AUTHOR=Lee Young Hee , Lee Suk Hyung Bryan , Chung Jong Yong TITLE=Research on How Emotional Expressions of Emotional Labor Workers and Perception of Customer Feedbacks Affect Turnover Intentions: Emphasis on Moderating Effects of Emotional Intelligence JOURNAL=Frontiers in Psychology VOLUME=9 YEAR=2019 URL=https://www.frontiersin.org/journals/psychology/articles/10.3389/fpsyg.2018.02526 DOI=10.3389/fpsyg.2018.02526 ISSN=1664-1078 ABSTRACT=

Previous studies have used various external variables and parameters as well as moderator variables such as emotional intelligence have been to understand emotional labor and its related problems. However, a comprehensive model to study such variables’ correlations with each other and their overall effect on emotional labor has not yet been established.

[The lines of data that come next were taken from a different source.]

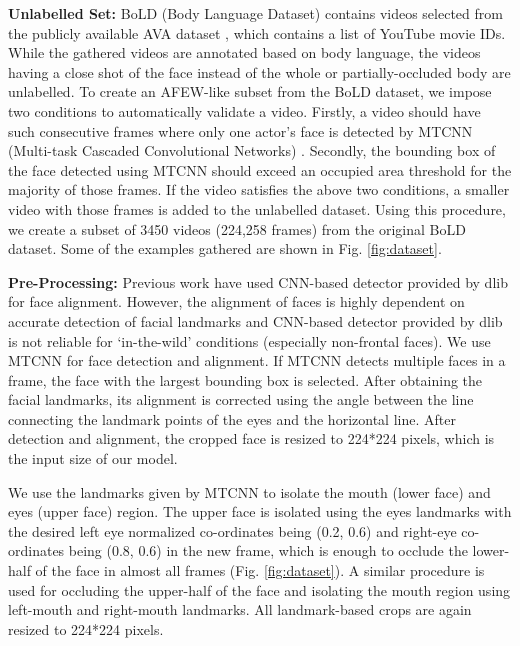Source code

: \documentclass[runningheads]{llncs}
\begin{document}
\noindent\textbf{Unlabelled Set:} BoLD (Body Language Dataset) \cite{luo2020arbee} contains videos selected from the publicly available AVA dataset \cite{gu2018ava}, which contains a list of YouTube movie IDs. While the gathered videos are annotated based on body language, the videos having a close shot of the face instead of the whole or partially-occluded body are unlabelled. To create an AFEW-like subset from the BoLD dataset, we impose two conditions to automatically validate a video. Firstly, a video should have  such consecutive frames where only one actor's face is detected by MTCNN (Multi-task Cascaded Convolutional Networks) \cite{zhang2016joint}. Secondly, the bounding box of the face detected using MTCNN should exceed an occupied area threshold for the majority of those  frames. If the video satisfies the above two conditions, a smaller video with those  frames is added to the unlabelled dataset. Using this procedure, we create a subset of 3450 videos (224,258 frames) from the original BoLD dataset. Some of the examples gathered are shown in Fig. \ref{fig:dataset}. \newline


\noindent\textbf{Pre-Processing:} \label{sec: preprocess}
Previous work \cite{lu2018multiple,meng2019frame} have used CNN-based detector provided by dlib \cite{king2009dlib} for face alignment. However, the alignment of faces is highly dependent on accurate detection of facial landmarks and CNN-based detector provided by dlib is not reliable for `in-the-wild' conditions (especially non-frontal faces). We use MTCNN \cite{zhang2016joint} for face detection and alignment. If MTCNN detects multiple faces in a frame, the face with the largest bounding box is selected. After obtaining the facial landmarks, its alignment is corrected using the angle between the line connecting the landmark points of the eyes and the horizontal line. After detection and alignment, the cropped face is resized to 224*224 pixels, which is the input size of our model. 

We use the landmarks given by MTCNN to isolate the mouth (lower face) and eyes (upper face) region. The upper face is isolated using the eyes landmarks with the desired left eye normalized co-ordinates being (0.2, 0.6) and right-eye co-ordinates being (0.8, 0.6) in the new frame, which is enough to occlude the lower-half of the face in almost all frames (Fig. \ref{fig:dataset}). A similar procedure is used for occluding the upper-half of the face and isolating the mouth region using left-mouth and right-mouth landmarks. All landmark-based crops are again resized to 224*224 pixels.
\end{document}
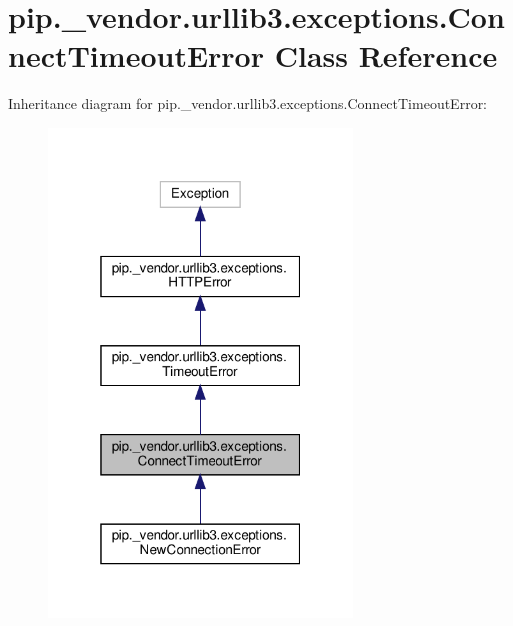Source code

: \hypertarget{classpip_1_1__vendor_1_1urllib3_1_1exceptions_1_1ConnectTimeoutError}{}\section{pip.\+\_\+vendor.\+urllib3.\+exceptions.\+Connect\+Timeout\+Error Class Reference}
\label{classpip_1_1__vendor_1_1urllib3_1_1exceptions_1_1ConnectTimeoutError}


Inheritance diagram for pip.\+\_\+vendor.\+urllib3.\+exceptions.\+Connect\+Timeout\+Error\+:
\nopagebreak
\begin{figure}[H]
\begin{center}
\leavevmode
\includegraphics[width=229pt]{classpip_1_1__vendor_1_1urllib3_1_1exceptions_1_1ConnectTimeoutError__inherit__graph}
\end{center}
\end{figure}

This study used a structural equation model to understand the relationship between employees’ expression of emotional labor and perception of customer feedbacks. The study also looked at how the perception of customer feedback affects emotional exhaustion in order to understand how emotional exhaustion affects job satisfaction and turnover intentions. Further, in order to fully understand the effects of emotion on emotional labor at the service contact points, this study developed and tested a model of emotional labor with four factors of emotional intelligence as moderating factors. Five hundred and seventy nine emotional labor workers in service industries in the United States were collected and 577 valid survey results have been analyzed. The result shows that there exists moderating effects of emotional intelligence on how employees’ Deep Acting and Surface Acting recognize customers’ reactions, both positive and negative, that would affect employees’ Emotional Exhaustion and Job Satisfaction, and hence, Turnover Intention. The result suggests that employees with better understanding of their own emotions, although they are more likely to recover from emotional exhaustion, experience a greater negative effect when there is a discrepancy between what they feel and how they should act.